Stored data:
● ● ● ● ●
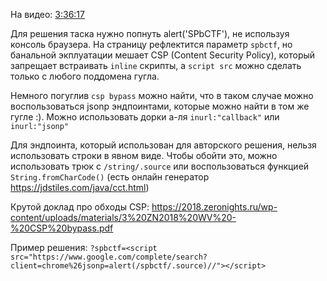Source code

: ﻿На видео: [3:36:17](https://vk.com/video-114366489_456239197?t=3h36m17s)

Для решения таска нужно попнуть alert('SPbCTF'), не используя консоль браузера. На страницу рефлектится параметр `spbctf`, но банальной экплуатации мешает CSP (Content Security Policy), который запрещает встраивать `inline` скрипты, а `script src` можно сделать только с любого поддомена гугла. 

Немного погуглив `csp bypass` можно найти, что в таком случае можно воспользоваться jsonp эндпоинтами, которые можно найти в том же гугле :).
Можно использовать дорки а-ля `inurl:"callback"` или `inurl:"jsonp"`

Для эндпоинта, который использован для авторского решения, нельзя использовать строки в явном виде. Чтобы обойти это, можно использовать трюк с `/string/.source` или воспользоваться функцией `String.fromCharCode()` (есть онлайн генератор https://jdstiles.com/java/cct.html)

Крутой доклад про обходы CSP: https://2018.zeronights.ru/wp-content/uploads/materials/3%20ZN2018%20WV%20-%20CSP%20bypass.pdf

Пример решения: `?spbctf=<script src="https://www.google.com/complete/search?client=chrome%26jsonp=alert(/spbctf/.source)//"></script>`
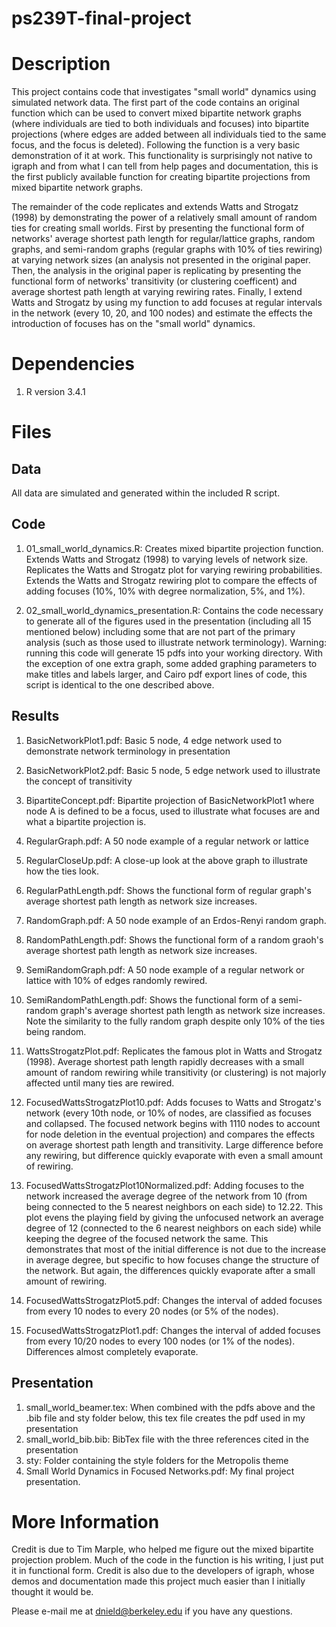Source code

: # ps239T-final-project

# Description
This project contains code that investigates "small world" dynamics using simulated network data. The first part of the code contains an original function which can be used to convert mixed bipartite network graphs (where individuals are tied to both individuals and focuses) into bipartite projections (where edges are added between all individuals tied to the same focus, and the focus is deleted). Following the function is a very basic demonstration of it at work. This functionality is surprisingly not native to igraph and from what I can tell from help pages and documentation, this is the first publicly available function for creating bipartite projections from mixed bipartite network graphs.

The remainder of the code replicates and extends Watts and Strogatz (1998) by demonstrating the power of a relatively small amount of random ties for creating small worlds. First by presenting the functional form of networks' average shortest path length for regular/lattice graphs, random graphs, and semi-random graphs (regular graphs with 10% of ties rewiring) at varying network sizes (an analysis not presented in the original paper. Then, the analysis in the original paper is replicating by presenting the functional form of networks' transitivity (or clustering coefficent) and average shortest path length at varying rewiring rates. Finally, I extend Watts and Strogatz by using my function to add focuses at regular intervals in the network (every 10, 20, and 100 nodes) and estimate the effects the introduction of focuses has on the "small world" dynamics.

# Dependencies
1. R version 3.4.1

# Files
## Data
All data are simulated and generated within the included R script.

## Code 
1. 01_small_world_dynamics.R: Creates mixed bipartite projection function. Extends Watts and Strogatz (1998) to varying levels of network size. Replicates the Watts and Strogatz plot for varying rewiring probabilities. Extends the Watts and Strogatz rewiring plot to compare the effects of adding focuses (10%, 10% with degree normalization, 5%, and 1%).

2. 02_small_world_dynamics_presentation.R: Contains the code necessary to generate all of the figures used in the presentation (including all 15 mentioned below) including some that are not part of the primary analysis (such as those used to illustrate network terminology). Warning: running this code will generate 15 pdfs into your working directory. With the exception of one extra graph, some added graphing parameters to make titles and labels larger, and Cairo pdf export lines of code, this script is identical to the one described above.

## Results
1. BasicNetworkPlot1.pdf: Basic 5 node, 4 edge network used to demonstrate network terminology in presentation

2. BasicNetworkPlot2.pdf: Basic 5 node, 5 edge network used to illustrate the concept of transitivity

3. BipartiteConcept.pdf: Bipartite projection of BasicNetworkPlot1 where node A is defined to be a focus, used to illustrate what focuses are and what a bipartite projection is.

4. RegularGraph.pdf: A 50 node example of a regular network or lattice

5. RegularCloseUp.pdf: A close-up look at the above graph to illustrate how the ties look.

6. RegularPathLength.pdf: Shows the functional form of regular graph's average shortest path length as network size increases.

7. RandomGraph.pdf: A 50 node example of an Erdos-Renyi random graph.

8. RandomPathLength.pdf: Shows the functional form of a random graoh's average shortest path length as network size increases.

9. SemiRandomGraph.pdf: A 50 node example of a regular network or lattice with 10% of edges randomly rewired.

10. SemiRandomPathLength.pdf: Shows the functional form of a semi-random graph's average shortest path length as network size increases. Note the similarity to the fully random graph despite only 10% of the ties being random.

11. WattsStrogatzPlot.pdf: Replicates the famous plot in Watts and Strogatz (1998). Average shortest path length rapidly decreases with a small amount of random rewiring while transitivity (or clustering) is not majorly affected until many ties are rewired.

12. FocusedWattsStrogatzPlot10.pdf: Adds focuses to Watts and Strogatz's network (every 10th node, or 10% of nodes, are classified as focuses and collapsed. The focused network begins with 1110 nodes to account for node deletion in the eventual projection) and compares the effects on average shortest path length and transitivity. Large difference before any rewiring, but difference quickly evaporate with even a small amount of rewiring.

13. FocusedWattsStrogatzPlot10Normalized.pdf: Adding focuses to the network increased the average degree of the network from 10 (from being connected to the 5 nearest neighbors on each side) to 12.22. This plot evens the playing field by giving the unfocused network an average degree of 12 (connected to the 6 nearest neighbors on each side) while keeping the degree of the focused network the same. This demonstrates that most of the initial difference is not due to the increase in average degree, but specific to how focuses change the structure of the network. But again, the differences quickly evaporate after a small amount of rewiring.

14. FocusedWattsStrogatzPlot5.pdf: Changes the interval of added focuses from every 10 nodes to every 20 nodes (or 5% of the nodes).

15. FocusedWattsStrogatzPlot1.pdf: Changes the interval of added focuses from every 10/20 nodes to every 100 nodes (or 1% of the nodes). Differences almost completely evaporate.

## Presentation
1. small_world_beamer.tex: When combined with the pdfs above and the .bib file and sty folder below, this tex file creates the pdf used in my presentation
2. small_world_bib.bib: BibTex file with the three references cited in the presentation
3. sty: Folder containing the style folders for the Metropolis theme
4. Small World Dynamics in Focused Networks.pdf: My final project presentation.

# More Information
Credit is due to Tim Marple, who helped me figure out the mixed bipartite projection problem. Much of the code in the function is his writing, I just put it in functional form. Credit is also due to the developers of igraph, whose demos and documentation made this project much easier than I initially thought it would be.

Please e-mail me at dnield@berkeley.edu if you have any questions.
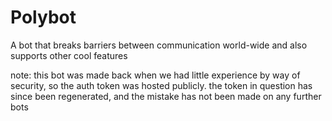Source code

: # Polybot
A bot that breaks barriers between communication world-wide and also supports other cool features


note: this bot was made back when we had little experience by way of security, so the auth token was hosted publicly. the token in question has since been regenerated, and the mistake has not been made on any further bots
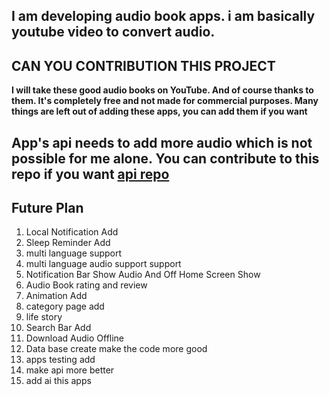 ## I am developing audio book apps. i am basically youtube video to convert audio.

## CAN YOU CONTRIBUTION THIS PROJECT

**I will take these good audio books on YouTube. And of course thanks to them. It's completely free and not made for commercial purposes. Many things are left out of adding these apps, you can add them if you want**

## App's api needs to add more audio which is not possible for me alone. You can contribute to this repo if you want [api repo](https://github.com/apon10510/bookify_api)

## Future Plan

 1. Local Notification Add
 2. Sleep Reminder Add
 3. multi language support
 4. multi language audio support support
 5. Notification Bar Show Audio And Off Home Screen Show
 6. Audio Book rating and review
 7. Animation Add
 8. category page add
 9. life story
 10. Search Bar Add 
 11.  Download Audio Offline
 12. Data base create make the code more good
 13. apps testing add
 14. make api more better
 15. add ai this apps
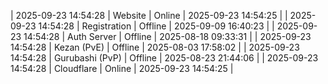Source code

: | 2025-09-23 14:54:28 | Website | Online | 2025-09-23 14:54:25 |
| 2025-09-23 14:54:28 | Registration | Offline | 2025-09-09 16:40:23 |
| 2025-09-23 14:54:28 | Auth Server | Offline | 2025-08-18 09:33:31 |
| 2025-09-23 14:54:28 | Kezan (PvE) | Offline | 2025-08-03 17:58:02 |
| 2025-09-23 14:54:28 | Gurubashi (PvP) | Offline | 2025-08-23 21:44:06 |
| 2025-09-23 14:54:28 | Cloudflare | Online | 2025-09-23 14:54:25 |
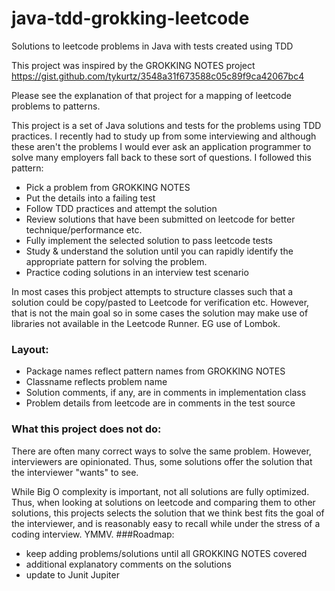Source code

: # java-tdd-grokking-leetcode
Solutions to leetcode problems in Java with tests created using TDD 

This project was inspired by the GROKKING NOTES project https://gist.github.com/tykurtz/3548a31f673588c05c89f9ca42067bc4


Please see the explanation of that project for a mapping of leetcode problems to patterns. 

This project is a set of Java solutions and tests for the problems using TDD practices. I recently had to study up from some interviewing and although 
these aren't the problems I would ever ask an application programmer to solve many employers fall back to these 
sort of questions. I followed this pattern:

- Pick a problem from GROKKING NOTES
- Put the details into a failing test
- Follow TDD practices and attempt the solution
- Review solutions that have been submitted on leetcode for better technique/performance etc. 
- Fully implement the selected solution to pass leetcode tests
- Study & understand the solution until you can rapidly identify the appropriate pattern for solving the problem. 
- Practice coding solutions in an interview test scenario

In most cases this probject attempts to structure classes such that a solution could be copy/pasted to Leetcode for
verification etc. However, that is not the main goal so in some cases the solution may make use of libraries not 
available in the Leetcode Runner. EG use of Lombok. 

### Layout:

- Package names reflect pattern names from GROKKING NOTES
- Classname reflects problem name
- Solution comments, if any, are in comments in implementation class
- Problem details from leetcode are in comments in the test source

### What this project does not do:

There are often many correct ways to solve the same problem. However, interviewers are opinionated. Thus, some solutions offer the solution that the interviewer "wants" to see. 

While Big O complexity is important, not all solutions are fully optimized. Thus, when looking at solutions on leetcode and comparing them to other solutions, this projects selects the solution that we think best fits the goal of the interviewer, and is reasonably easy to recall while under the stress of a coding interview. YMMV.
###Roadmap:
- keep adding problems/solutions until all GROKKING NOTES covered
- additional explanatory comments on the solutions
- update to Junit Jupiter

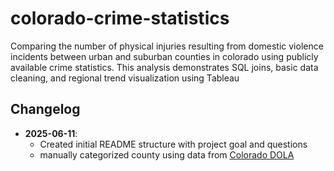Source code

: # colorado-crime-statistics
Comparing the number of physical injuries resulting from domestic violence incidents between urban and suburban counties in colorado using publicly available crime statistics. This analysis demonstrates SQL joins, basic data cleaning, and regional trend visualization using Tableau

## Changelog

- **2025-06-11**:
  - Created initial README structure with project goal and questions
  - manually categorized county using data from [Colorado DOLA](https://cdola.colorado.gov/colorado-community-classification)

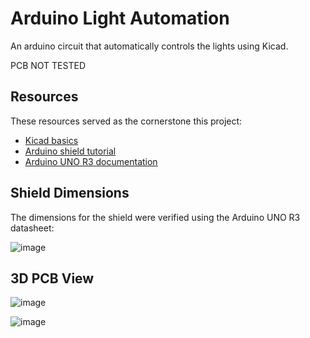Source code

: # Arduino Light Automation
 An arduino circuit that automatically controls the lights using Kicad.

 PCB NOT TESTED

## Resources
 These resources served as the cornerstone this project:<br />

 * [Kicad basics](https://youtu.be/szu8dJoyikA?si=gNZHXsxOV4JxI1gA)<br />
 * [Arduino shield tutorial](https://youtu.be/ou_qRzNHZrw?si=L-_wdsPanHBMj-uL)<br />
 * [Arduino UNO R3 documentation](https://docs.arduino.cc/hardware/uno-rev3/)<br />
 

## Shield Dimensions
 The dimensions for the shield were verified using the Arduino UNO R3 datasheet:
 
 ![image](https://github.com/user-attachments/assets/98c50eeb-5e1b-46cc-9a67-6fe9e538a89b)


## 3D PCB View

![image](https://github.com/user-attachments/assets/c88b8395-b543-4279-9987-ea0e17a1db6f)

![image](https://github.com/user-attachments/assets/49ee9f99-0341-4d52-b741-89da51cdc287)


 
 


 

 
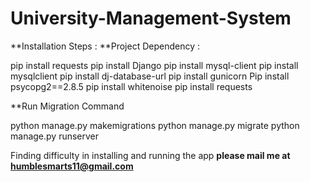 # University-Management-System

**Installation Steps : 
**Project Dependency :

pip install requests
pip install Django
pip install mysql-client
pip install mysqlclient
pip install dj-database-url
pip install gunicorn
Pip install psycopg2==2.8.5
pip install whitenoise
pip install requests


**Run Migration Command

python manage.py makemigrations
python manage.py migrate
python manage.py runserver







Finding difficulty in installing and running the app **please mail me at humblesmarts11@gmail.com**
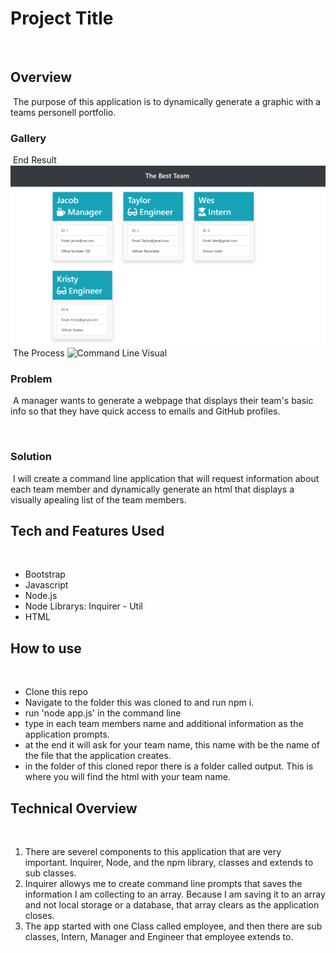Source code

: # Project Title
​
## Overview
​
The purpose of this application is to dynamically generate a graphic with a teams personell portfolio.
​
### Gallery
​
End Result
![Team Builder Page](./assets/images/TeamBuilderTemplate.png "Teambuilder page")
​
The Process
![Command Line Visual](./assets/images/Team-builder.gif "Command Line Process")
​
​
### Problem
​
A manager
wants to generate a webpage that displays their team's basic info
so that they have quick access to emails and GitHub profiles.

​
### Solution
​
I will create a command line application that will request information about each team member and dynamically generate an html that displays a visually apealing list of the team members.
​
## Tech and Features Used
​
* Bootstrap
* Javascript
* Node.js
* Node Librarys:
Inquirer - Util
* HTML
​
## How to use
​
* Clone this repo
* Navigate to the folder this was cloned to and run npm i.
* run 'node app.js' in the command line
* type in each team members name and additional information as the application prompts.
* at the end it will ask for your team name, this name with be the name of the file that the application creates.
* in the folder of this cloned repor there is a folder called output. This is where you will find the html with your team name.
​
## Technical Overview
​
1. There are severel components to this application that are very important.
Inquirer, Node, and the npm library, classes and extends to sub classes.
2. Inquirer allowys me to create command line prompts that saves the information I am collecting to an array. Because I am saving it to an array and not local storage or a database, that array clears as the application closes.
3. The app started with one Class called employee, and then there are sub classes, Intern, Manager and Engineer that employee extends to.
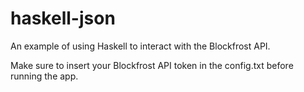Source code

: # haskell-json

An example of using Haskell to interact with the Blockfrost API.

Make sure to insert your Blockfrost API token in the config.txt before running the app.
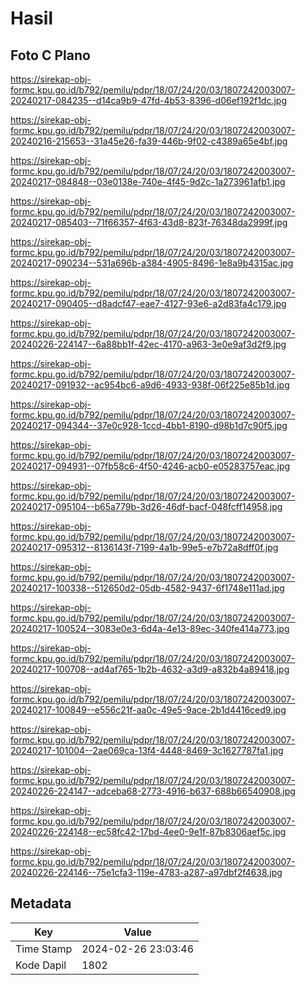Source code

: # Hasil

## Foto C Plano

https://sirekap-obj-formc.kpu.go.id/b792/pemilu/pdpr/18/07/24/20/03/1807242003007-20240217-084235--d14ca9b9-47fd-4b53-8396-d06ef192f1dc.jpg

https://sirekap-obj-formc.kpu.go.id/b792/pemilu/pdpr/18/07/24/20/03/1807242003007-20240216-215653--31a45e26-fa39-446b-9f02-c4389a65e4bf.jpg

https://sirekap-obj-formc.kpu.go.id/b792/pemilu/pdpr/18/07/24/20/03/1807242003007-20240217-084848--03e0138e-740e-4f45-9d2c-1a273961afb1.jpg

https://sirekap-obj-formc.kpu.go.id/b792/pemilu/pdpr/18/07/24/20/03/1807242003007-20240217-085403--71f66357-4f63-43d8-823f-76348da2999f.jpg

https://sirekap-obj-formc.kpu.go.id/b792/pemilu/pdpr/18/07/24/20/03/1807242003007-20240217-090234--531a696b-a384-4905-8496-1e8a9b4315ac.jpg

https://sirekap-obj-formc.kpu.go.id/b792/pemilu/pdpr/18/07/24/20/03/1807242003007-20240217-090405--d8adcf47-eae7-4127-93e6-a2d83fa4c179.jpg

https://sirekap-obj-formc.kpu.go.id/b792/pemilu/pdpr/18/07/24/20/03/1807242003007-20240226-224147--6a88bb1f-42ec-4170-a963-3e0e9af3d2f9.jpg

https://sirekap-obj-formc.kpu.go.id/b792/pemilu/pdpr/18/07/24/20/03/1807242003007-20240217-091932--ac954bc6-a9d6-4933-938f-06f225e85b1d.jpg

https://sirekap-obj-formc.kpu.go.id/b792/pemilu/pdpr/18/07/24/20/03/1807242003007-20240217-094344--37e0c928-1ccd-4bb1-8190-d98b1d7c90f5.jpg

https://sirekap-obj-formc.kpu.go.id/b792/pemilu/pdpr/18/07/24/20/03/1807242003007-20240217-094931--07fb58c6-4f50-4246-acb0-e05283757eac.jpg

https://sirekap-obj-formc.kpu.go.id/b792/pemilu/pdpr/18/07/24/20/03/1807242003007-20240217-095104--b65a779b-3d26-46df-bacf-048fcff14958.jpg

https://sirekap-obj-formc.kpu.go.id/b792/pemilu/pdpr/18/07/24/20/03/1807242003007-20240217-095312--8136143f-7199-4a1b-99e5-e7b72a8dff0f.jpg

https://sirekap-obj-formc.kpu.go.id/b792/pemilu/pdpr/18/07/24/20/03/1807242003007-20240217-100338--512650d2-05db-4582-9437-6f1748e111ad.jpg

https://sirekap-obj-formc.kpu.go.id/b792/pemilu/pdpr/18/07/24/20/03/1807242003007-20240217-100524--3083e0e3-6d4a-4e13-89ec-340fe414a773.jpg

https://sirekap-obj-formc.kpu.go.id/b792/pemilu/pdpr/18/07/24/20/03/1807242003007-20240217-100708--ad4af765-1b2b-4632-a3d9-a832b4a89418.jpg

https://sirekap-obj-formc.kpu.go.id/b792/pemilu/pdpr/18/07/24/20/03/1807242003007-20240217-100849--e556c21f-aa0c-49e5-9ace-2b1d4416ced9.jpg

https://sirekap-obj-formc.kpu.go.id/b792/pemilu/pdpr/18/07/24/20/03/1807242003007-20240217-101004--2ae069ca-13f4-4448-8469-3c1627787fa1.jpg

https://sirekap-obj-formc.kpu.go.id/b792/pemilu/pdpr/18/07/24/20/03/1807242003007-20240226-224147--adceba68-2773-4916-b637-688b66540908.jpg

https://sirekap-obj-formc.kpu.go.id/b792/pemilu/pdpr/18/07/24/20/03/1807242003007-20240226-224148--ec58fc42-17bd-4ee0-9e1f-87b8306aef5c.jpg

https://sirekap-obj-formc.kpu.go.id/b792/pemilu/pdpr/18/07/24/20/03/1807242003007-20240226-224146--75e1cfa3-119e-4783-a287-a97dbf2f4638.jpg


## Metadata

| Key        | Value               |
| ---------- | ------------------- |
| Time Stamp | 2024-02-26 23:03:46 |
| Kode Dapil | 1802                |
● ● ● ● ●
#### WHAT IS BEING ASKED
What lines above run from the one with "## How to use" to the one with "An example of"? Give them again exactly, ends included, and leave the pictures out.

#### SOLUTION FOR THIS PROBLEM
## How to use
​
* Clone this repo
* Navigate to the folder this was cloned to and run npm i.
* run 'node app.js' in the command line
* type in each team members name and additional information as the application prompts.
* at the end it will ask for your team name, this name with be the name of the file that the application creates.
* in the folder of this cloned repor there is a folder called output. This is where you will find the html with your team name.
​
## Technical Overview
​
1. There are severel components to this application that are very important.
Inquirer, Node, and the npm library, classes and extends to sub classes.
2. Inquirer allowys me to create command line prompts that saves the information I am collecting to an array. Because I am saving it to an array and not local storage or a database, that array clears as the application closes.
3. The app started with one Class called employee, and then there are sub classes, Intern, Manager and Engineer that employee extends to.
Source code

: # haskell-json

An example of using Haskell to interact with the Blockfrost API.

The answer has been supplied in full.